● TASK REQUIREMENTS
Where in the records does the word "creating" appear? Copy each line that holds it.

= Beginning of Section =

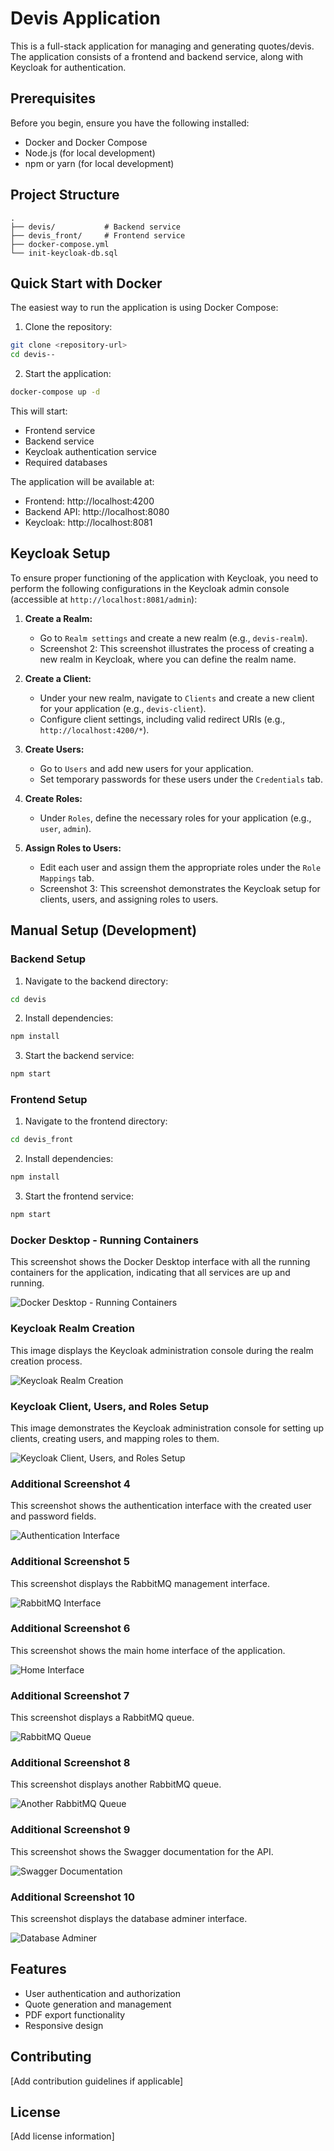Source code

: # Devis Application

This is a full-stack application for managing and generating quotes/devis. The application consists of a frontend and backend service, along with Keycloak for authentication.

## Prerequisites

Before you begin, ensure you have the following installed:
- Docker and Docker Compose
- Node.js (for local development)
- npm or yarn (for local development)

## Project Structure

```
.
├── devis/           # Backend service
├── devis_front/     # Frontend service
├── docker-compose.yml
└── init-keycloak-db.sql
```

## Quick Start with Docker

The easiest way to run the application is using Docker Compose:

1. Clone the repository:
```bash
git clone <repository-url>
cd devis--
```

2. Start the application:
```bash
docker-compose up -d
```

This will start:
- Frontend service
- Backend service
- Keycloak authentication service
- Required databases

The application will be available at:
- Frontend: http://localhost:4200
- Backend API: http://localhost:8080
- Keycloak: http://localhost:8081

## Keycloak Setup

To ensure proper functioning of the application with Keycloak, you need to perform the following configurations in the Keycloak admin console (accessible at `http://localhost:8081/admin`):

1.  **Create a Realm:**
    *   Go to `Realm settings` and create a new realm (e.g., `devis-realm`).
    *   Screenshot 2: This screenshot illustrates the process of creating a new realm in Keycloak, where you can define the realm name.

2.  **Create a Client:**
    *   Under your new realm, navigate to `Clients` and create a new client for your application (e.g., `devis-client`).
    *   Configure client settings, including valid redirect URIs (e.g., `http://localhost:4200/*`).

3.  **Create Users:**
    *   Go to `Users` and add new users for your application.
    *   Set temporary passwords for these users under the `Credentials` tab.

4.  **Create Roles:**
    *   Under `Roles`, define the necessary roles for your application (e.g., `user`, `admin`).

5.  **Assign Roles to Users:**
    *   Edit each user and assign them the appropriate roles under the `Role Mappings` tab.
    *   Screenshot 3: This screenshot demonstrates the Keycloak setup for clients, users, and assigning roles to users.

## Manual Setup (Development)

### Backend Setup

1. Navigate to the backend directory:
```bash
cd devis
```

2. Install dependencies:
```bash
npm install
```

3. Start the backend service:
```bash
npm start
```

### Frontend Setup

1. Navigate to the frontend directory:
```bash
cd devis_front
```

2. Install dependencies:
```bash
npm install
```

3. Start the frontend service:
```bash
npm start
```

### Docker Desktop - Running Containers

This screenshot shows the Docker Desktop interface with all the running containers for the application, indicating that all services are up and running.

![Docker Desktop - Running Containers](images/picture1.PNG)

### Keycloak Realm Creation

This image displays the Keycloak administration console during the realm creation process.

![Keycloak Realm Creation](images/picture2.PNG)

### Keycloak Client, Users, and Roles Setup

This image demonstrates the Keycloak administration console for setting up clients, creating users, and mapping roles to them.

![Keycloak Client, Users, and Roles Setup](images/picture3.PNG)

### Additional Screenshot 4

This screenshot shows the authentication interface with the created user and password fields.

![Authentication Interface](images/picture4.PNG)

### Additional Screenshot 5

This screenshot displays the RabbitMQ management interface.

![RabbitMQ Interface](images/picture5.PNG)

### Additional Screenshot 6

This screenshot shows the main home interface of the application.

![Home Interface](images/picture6.PNG)

### Additional Screenshot 7

This screenshot displays a RabbitMQ queue.

![RabbitMQ Queue](images/picture7.PNG)

### Additional Screenshot 8

This screenshot displays another RabbitMQ queue.

![Another RabbitMQ Queue](images/picture8.PNG)

### Additional Screenshot 9

This screenshot shows the Swagger documentation for the API.

![Swagger Documentation](images/picture9.PNG)

### Additional Screenshot 10

This screenshot displays the database adminer interface.

![Database Adminer](images/picture10.PNG)

## Features

- User authentication and authorization
- Quote generation and management
- PDF export functionality
- Responsive design

## Contributing

[Add contribution guidelines if applicable]

## License

[Add license information]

= End of Section =

● YOUR RESPONSE
    *   Screenshot 2: This screenshot illustrates the process of creating a new realm in Keycloak, where you can define the realm name.
This image demonstrates the Keycloak administration console for setting up clients, creating users, and mapping roles to them.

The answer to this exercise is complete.